ACTIVITY
In your reply, reproduce the lines from the first one below to the line containing "## Google Fiber Project", inclusive, exactly as they stand.

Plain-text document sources
******

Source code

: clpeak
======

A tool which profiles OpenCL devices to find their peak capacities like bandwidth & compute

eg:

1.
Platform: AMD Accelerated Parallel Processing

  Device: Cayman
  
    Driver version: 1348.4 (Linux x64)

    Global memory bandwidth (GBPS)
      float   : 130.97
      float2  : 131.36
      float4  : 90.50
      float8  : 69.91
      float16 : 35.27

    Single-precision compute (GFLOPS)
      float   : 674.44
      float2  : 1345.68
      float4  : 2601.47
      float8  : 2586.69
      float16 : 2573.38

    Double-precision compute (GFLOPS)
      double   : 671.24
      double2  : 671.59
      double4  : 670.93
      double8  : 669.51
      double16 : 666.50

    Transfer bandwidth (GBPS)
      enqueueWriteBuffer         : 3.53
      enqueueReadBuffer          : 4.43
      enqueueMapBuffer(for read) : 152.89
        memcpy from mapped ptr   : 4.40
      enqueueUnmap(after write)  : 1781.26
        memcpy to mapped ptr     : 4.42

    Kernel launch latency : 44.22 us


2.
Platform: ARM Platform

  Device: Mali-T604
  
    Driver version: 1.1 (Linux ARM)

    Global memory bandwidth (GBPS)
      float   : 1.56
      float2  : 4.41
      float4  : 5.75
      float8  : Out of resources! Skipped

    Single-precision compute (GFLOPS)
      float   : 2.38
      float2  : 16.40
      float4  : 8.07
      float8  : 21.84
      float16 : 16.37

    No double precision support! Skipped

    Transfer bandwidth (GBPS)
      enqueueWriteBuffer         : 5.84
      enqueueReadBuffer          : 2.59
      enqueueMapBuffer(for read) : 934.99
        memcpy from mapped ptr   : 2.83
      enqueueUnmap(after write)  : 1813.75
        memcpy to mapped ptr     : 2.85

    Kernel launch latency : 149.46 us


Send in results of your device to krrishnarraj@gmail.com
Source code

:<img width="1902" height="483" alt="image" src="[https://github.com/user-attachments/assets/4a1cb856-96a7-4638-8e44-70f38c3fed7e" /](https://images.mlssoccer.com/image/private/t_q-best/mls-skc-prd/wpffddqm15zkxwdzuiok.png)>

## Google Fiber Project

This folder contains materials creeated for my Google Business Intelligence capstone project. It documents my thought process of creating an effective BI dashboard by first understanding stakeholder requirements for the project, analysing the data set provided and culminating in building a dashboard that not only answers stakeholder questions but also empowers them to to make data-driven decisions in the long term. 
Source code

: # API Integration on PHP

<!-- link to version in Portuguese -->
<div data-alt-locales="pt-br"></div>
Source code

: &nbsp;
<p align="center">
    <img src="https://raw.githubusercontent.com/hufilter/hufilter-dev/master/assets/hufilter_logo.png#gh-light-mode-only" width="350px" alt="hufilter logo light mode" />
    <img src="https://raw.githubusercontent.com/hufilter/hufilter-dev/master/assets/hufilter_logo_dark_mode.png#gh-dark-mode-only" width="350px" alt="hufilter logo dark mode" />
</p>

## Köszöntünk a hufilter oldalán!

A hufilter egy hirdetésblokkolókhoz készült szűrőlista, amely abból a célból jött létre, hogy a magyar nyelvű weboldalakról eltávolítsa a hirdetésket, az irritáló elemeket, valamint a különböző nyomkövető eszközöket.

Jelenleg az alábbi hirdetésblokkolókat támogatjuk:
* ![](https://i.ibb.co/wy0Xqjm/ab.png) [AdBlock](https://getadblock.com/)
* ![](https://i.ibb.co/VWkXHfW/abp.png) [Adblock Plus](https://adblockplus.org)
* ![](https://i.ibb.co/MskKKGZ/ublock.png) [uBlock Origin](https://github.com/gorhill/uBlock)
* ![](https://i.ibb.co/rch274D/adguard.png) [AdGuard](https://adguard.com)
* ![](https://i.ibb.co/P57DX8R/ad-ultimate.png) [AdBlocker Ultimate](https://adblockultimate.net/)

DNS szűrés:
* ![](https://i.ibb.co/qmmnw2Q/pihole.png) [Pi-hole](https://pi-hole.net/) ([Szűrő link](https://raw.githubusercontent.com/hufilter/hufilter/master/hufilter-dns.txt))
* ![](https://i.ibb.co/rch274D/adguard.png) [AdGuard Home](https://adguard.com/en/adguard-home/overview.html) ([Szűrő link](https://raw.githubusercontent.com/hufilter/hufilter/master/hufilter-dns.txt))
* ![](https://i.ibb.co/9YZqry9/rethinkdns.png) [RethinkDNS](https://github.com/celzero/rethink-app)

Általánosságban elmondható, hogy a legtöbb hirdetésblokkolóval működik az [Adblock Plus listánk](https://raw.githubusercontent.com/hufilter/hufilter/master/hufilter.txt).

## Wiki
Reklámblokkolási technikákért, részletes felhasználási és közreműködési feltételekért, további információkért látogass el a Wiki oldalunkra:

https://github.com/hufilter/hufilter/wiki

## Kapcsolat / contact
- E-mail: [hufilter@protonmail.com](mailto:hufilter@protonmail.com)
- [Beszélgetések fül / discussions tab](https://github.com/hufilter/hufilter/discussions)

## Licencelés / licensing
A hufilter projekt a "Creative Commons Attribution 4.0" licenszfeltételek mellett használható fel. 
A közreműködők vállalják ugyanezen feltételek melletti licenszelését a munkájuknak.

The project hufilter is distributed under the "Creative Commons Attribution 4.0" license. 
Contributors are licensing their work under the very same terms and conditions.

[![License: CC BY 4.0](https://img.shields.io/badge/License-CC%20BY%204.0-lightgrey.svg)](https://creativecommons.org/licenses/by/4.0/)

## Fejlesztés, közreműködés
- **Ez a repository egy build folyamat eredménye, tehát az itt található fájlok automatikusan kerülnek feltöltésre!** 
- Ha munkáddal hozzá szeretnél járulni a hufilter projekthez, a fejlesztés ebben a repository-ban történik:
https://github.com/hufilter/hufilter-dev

******

RESULT FOR THIS EXERCISE
Source code

: clpeak
======

A tool which profiles OpenCL devices to find their peak capacities like bandwidth & compute

eg:

1.
Platform: AMD Accelerated Parallel Processing

  Device: Cayman
  
    Driver version: 1348.4 (Linux x64)

    Global memory bandwidth (GBPS)
      float   : 130.97
      float2  : 131.36
      float4  : 90.50
      float8  : 69.91
      float16 : 35.27

    Single-precision compute (GFLOPS)
      float   : 674.44
      float2  : 1345.68
      float4  : 2601.47
      float8  : 2586.69
      float16 : 2573.38

    Double-precision compute (GFLOPS)
      double   : 671.24
      double2  : 671.59
      double4  : 670.93
      double8  : 669.51
      double16 : 666.50

    Transfer bandwidth (GBPS)
      enqueueWriteBuffer         : 3.53
      enqueueReadBuffer          : 4.43
      enqueueMapBuffer(for read) : 152.89
        memcpy from mapped ptr   : 4.40
      enqueueUnmap(after write)  : 1781.26
        memcpy to mapped ptr     : 4.42

    Kernel launch latency : 44.22 us


2.
Platform: ARM Platform

  Device: Mali-T604
  
    Driver version: 1.1 (Linux ARM)

    Global memory bandwidth (GBPS)
      float   : 1.56
      float2  : 4.41
      float4  : 5.75
      float8  : Out of resources! Skipped

    Single-precision compute (GFLOPS)
      float   : 2.38
      float2  : 16.40
      float4  : 8.07
      float8  : 21.84
      float16 : 16.37

    No double precision support! Skipped

    Transfer bandwidth (GBPS)
      enqueueWriteBuffer         : 5.84
      enqueueReadBuffer          : 2.59
      enqueueMapBuffer(for read) : 934.99
        memcpy from mapped ptr   : 2.83
      enqueueUnmap(after write)  : 1813.75
        memcpy to mapped ptr     : 2.85

    Kernel launch latency : 149.46 us


Send in results of your device to krrishnarraj@gmail.com
Source code

:<img width="1902" height="483" alt="image" src="[https://github.com/user-attachments/assets/4a1cb856-96a7-4638-8e44-70f38c3fed7e" /](https://images.mlssoccer.com/image/private/t_q-best/mls-skc-prd/wpffddqm15zkxwdzuiok.png)>

## Google Fiber Project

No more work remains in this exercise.